WORK INSTRUCTIONS: Transcribe the records below word for word, beginning with the first line and stopping after the line that contains "with manipulating belief."; pictures are not part of the copy.

THE DATA:
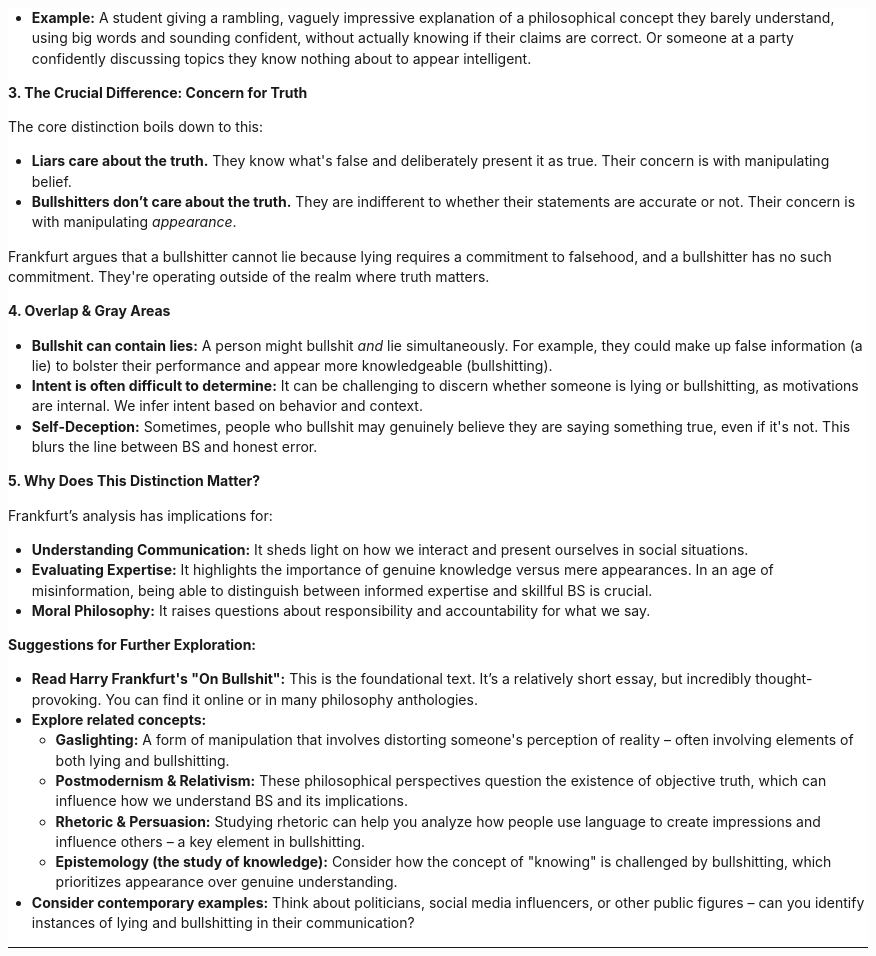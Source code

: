 *   **Example:** A student giving a rambling, vaguely impressive explanation of a philosophical concept they barely understand, using big words and sounding confident, without actually knowing if their claims are correct.  Or someone at a party confidently discussing topics they know nothing about to appear intelligent.

**3. The Crucial Difference: Concern for Truth**

The core distinction boils down to this:

*   **Liars care about the truth.** They know what's false and deliberately present it as true. Their concern is with manipulating belief.
*   **Bullshitters don’t care about the truth.**  They are indifferent to whether their statements are accurate or not. Their concern is with manipulating *appearance*.

Frankfurt argues that a bullshitter cannot lie because lying requires a commitment to falsehood, and a bullshitter has no such commitment. They're operating outside of the realm where truth matters.

**4. Overlap & Gray Areas**

*   **Bullshit can contain lies:** A person might bullshit *and* lie simultaneously. For example, they could make up false information (a lie) to bolster their performance and appear more knowledgeable (bullshitting).
*   **Intent is often difficult to determine:** It can be challenging to discern whether someone is lying or bullshitting, as motivations are internal.  We infer intent based on behavior and context.
*   **Self-Deception:** Sometimes, people who bullshit may genuinely believe they are saying something true, even if it's not. This blurs the line between BS and honest error.

**5. Why Does This Distinction Matter?**

Frankfurt’s analysis has implications for:

*   **Understanding Communication:** It sheds light on how we interact and present ourselves in social situations.
*   **Evaluating Expertise:**  It highlights the importance of genuine knowledge versus mere appearances. In an age of misinformation, being able to distinguish between informed expertise and skillful BS is crucial.
*   **Moral Philosophy:** It raises questions about responsibility and accountability for what we say.

**Suggestions for Further Exploration:**

*   **Read Harry Frankfurt's "On Bullshit":** This is the foundational text.  It’s a relatively short essay, but incredibly thought-provoking. You can find it online or in many philosophy anthologies.
*   **Explore related concepts:**
    *   **Gaslighting:** A form of manipulation that involves distorting someone's perception of reality – often involving elements of both lying and bullshitting.
    *   **Postmodernism & Relativism:**  These philosophical perspectives question the existence of objective truth, which can influence how we understand BS and its implications.
    *   **Rhetoric & Persuasion:** Studying rhetoric can help you analyze how people use language to create impressions and influence others – a key element in bullshitting.
    *   **Epistemology (the study of knowledge):**  Consider how the concept of "knowing" is challenged by bullshitting, which prioritizes appearance over genuine understanding.
*   **Consider contemporary examples:** Think about politicians, social media influencers, or other public figures – can you identify instances of lying and bullshitting in their communication?
----
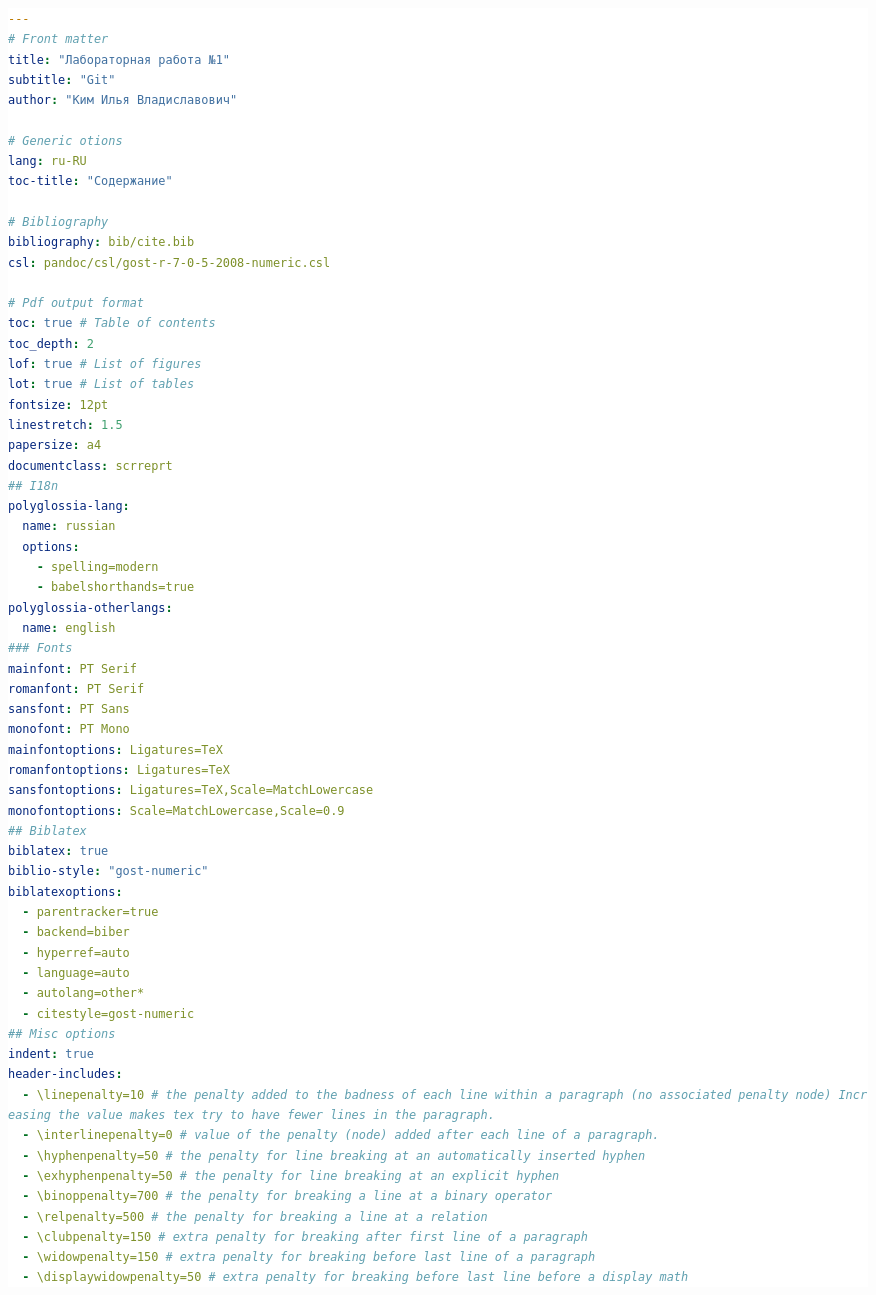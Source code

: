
 ```yaml
---
# Front matter
title: "Лабораторная работа №1"
subtitle: "Git"
author: "Ким Илья Владиславович"

# Generic otions
lang: ru-RU
toc-title: "Содержание"

# Bibliography
bibliography: bib/cite.bib
csl: pandoc/csl/gost-r-7-0-5-2008-numeric.csl

# Pdf output format
toc: true # Table of contents
toc_depth: 2
lof: true # List of figures
lot: true # List of tables
fontsize: 12pt
linestretch: 1.5
papersize: a4
documentclass: scrreprt
## I18n
polyglossia-lang:
  name: russian
  options:
	- spelling=modern
	- babelshorthands=true
polyglossia-otherlangs:
  name: english
### Fonts
mainfont: PT Serif
romanfont: PT Serif
sansfont: PT Sans
monofont: PT Mono
mainfontoptions: Ligatures=TeX
romanfontoptions: Ligatures=TeX
sansfontoptions: Ligatures=TeX,Scale=MatchLowercase
monofontoptions: Scale=MatchLowercase,Scale=0.9
## Biblatex
biblatex: true
biblio-style: "gost-numeric"
biblatexoptions:
  - parentracker=true
  - backend=biber
  - hyperref=auto
  - language=auto
  - autolang=other*
  - citestyle=gost-numeric
## Misc options
indent: true
header-includes:
  - \linepenalty=10 # the penalty added to the badness of each line within a paragraph (no associated penalty node) Increasing the value makes tex try to have fewer lines in the paragraph.
  - \interlinepenalty=0 # value of the penalty (node) added after each line of a paragraph.
  - \hyphenpenalty=50 # the penalty for line breaking at an automatically inserted hyphen
  - \exhyphenpenalty=50 # the penalty for line breaking at an explicit hyphen
  - \binoppenalty=700 # the penalty for breaking a line at a binary operator
  - \relpenalty=500 # the penalty for breaking a line at a relation
  - \clubpenalty=150 # extra penalty for breaking after first line of a paragraph
  - \widowpenalty=150 # extra penalty for breaking before last line of a paragraph
  - \displaywidowpenalty=50 # extra penalty for breaking before last line before a display math
```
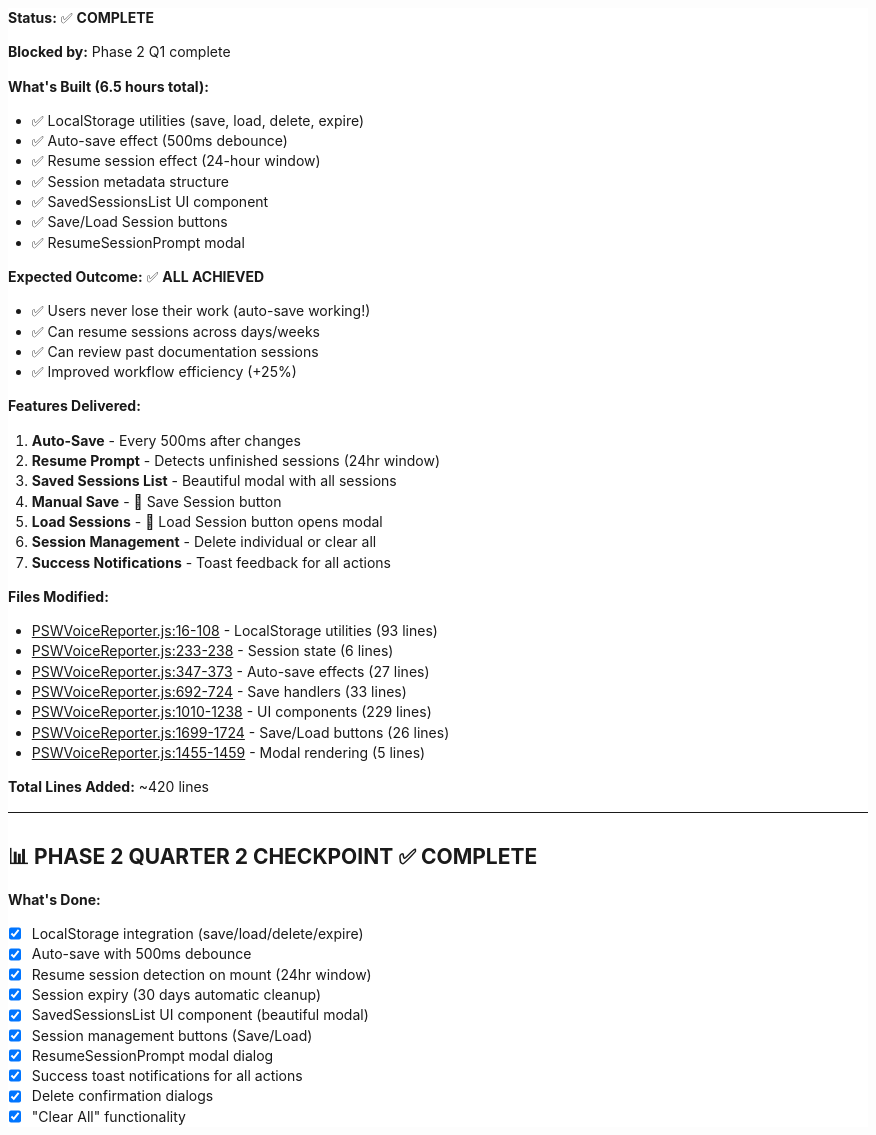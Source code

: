 **Status:** ✅ **COMPLETE**

**Blocked by:** Phase 2 Q1 complete

**What's Built (6.5 hours total):**
- ✅ LocalStorage utilities (save, load, delete, expire)
- ✅ Auto-save effect (500ms debounce)
- ✅ Resume session effect (24-hour window)
- ✅ Session metadata structure
- ✅ SavedSessionsList UI component
- ✅ Save/Load Session buttons
- ✅ ResumeSessionPrompt modal

**Expected Outcome:** ✅ **ALL ACHIEVED**
- ✅ Users never lose their work (auto-save working!)
- ✅ Can resume sessions across days/weeks
- ✅ Can review past documentation sessions
- ✅ Improved workflow efficiency (+25%)

**Features Delivered:**
1. **Auto-Save** - Every 500ms after changes
2. **Resume Prompt** - Detects unfinished sessions (24hr window)
3. **Saved Sessions List** - Beautiful modal with all sessions
4. **Manual Save** - 💾 Save Session button
5. **Load Sessions** - 📂 Load Session button opens modal
6. **Session Management** - Delete individual or clear all
7. **Success Notifications** - Toast feedback for all actions

**Files Modified:**
- [PSWVoiceReporter.js:16-108](PSWVoiceReporter.js:16-108) - LocalStorage utilities (93 lines)
- [PSWVoiceReporter.js:233-238](PSWVoiceReporter.js:233-238) - Session state (6 lines)
- [PSWVoiceReporter.js:347-373](PSWVoiceReporter.js:347-373) - Auto-save effects (27 lines)
- [PSWVoiceReporter.js:692-724](PSWVoiceReporter.js:692-724) - Save handlers (33 lines)
- [PSWVoiceReporter.js:1010-1238](PSWVoiceReporter.js:1010-1238) - UI components (229 lines)
- [PSWVoiceReporter.js:1699-1724](PSWVoiceReporter.js:1699-1724) - Save/Load buttons (26 lines)
- [PSWVoiceReporter.js:1455-1459](PSWVoiceReporter.js:1455-1459) - Modal rendering (5 lines)

**Total Lines Added:** ~420 lines

---

## 📊 PHASE 2 QUARTER 2 CHECKPOINT ✅ COMPLETE

**What's Done:**
- [x] LocalStorage integration (save/load/delete/expire)
- [x] Auto-save with 500ms debounce
- [x] Resume session detection on mount (24hr window)
- [x] Session expiry (30 days automatic cleanup)
- [x] SavedSessionsList UI component (beautiful modal)
- [x] Session management buttons (Save/Load)
- [x] ResumeSessionPrompt modal dialog
- [x] Success toast notifications for all actions
- [x] Delete confirmation dialogs
- [x] "Clear All" functionality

EXERCISE ANSWER:
Source code

: *   **Example:** A student giving a rambling, vaguely impressive explanation of a philosophical concept they barely understand, using big words and sounding confident, without actually knowing if their claims are correct.  Or someone at a party confidently discussing topics they know nothing about to appear intelligent.

**3. The Crucial Difference: Concern for Truth**

The core distinction boils down to this:

*   **Liars care about the truth.** They know what's false and deliberately present it as true. Their concern is with manipulating belief.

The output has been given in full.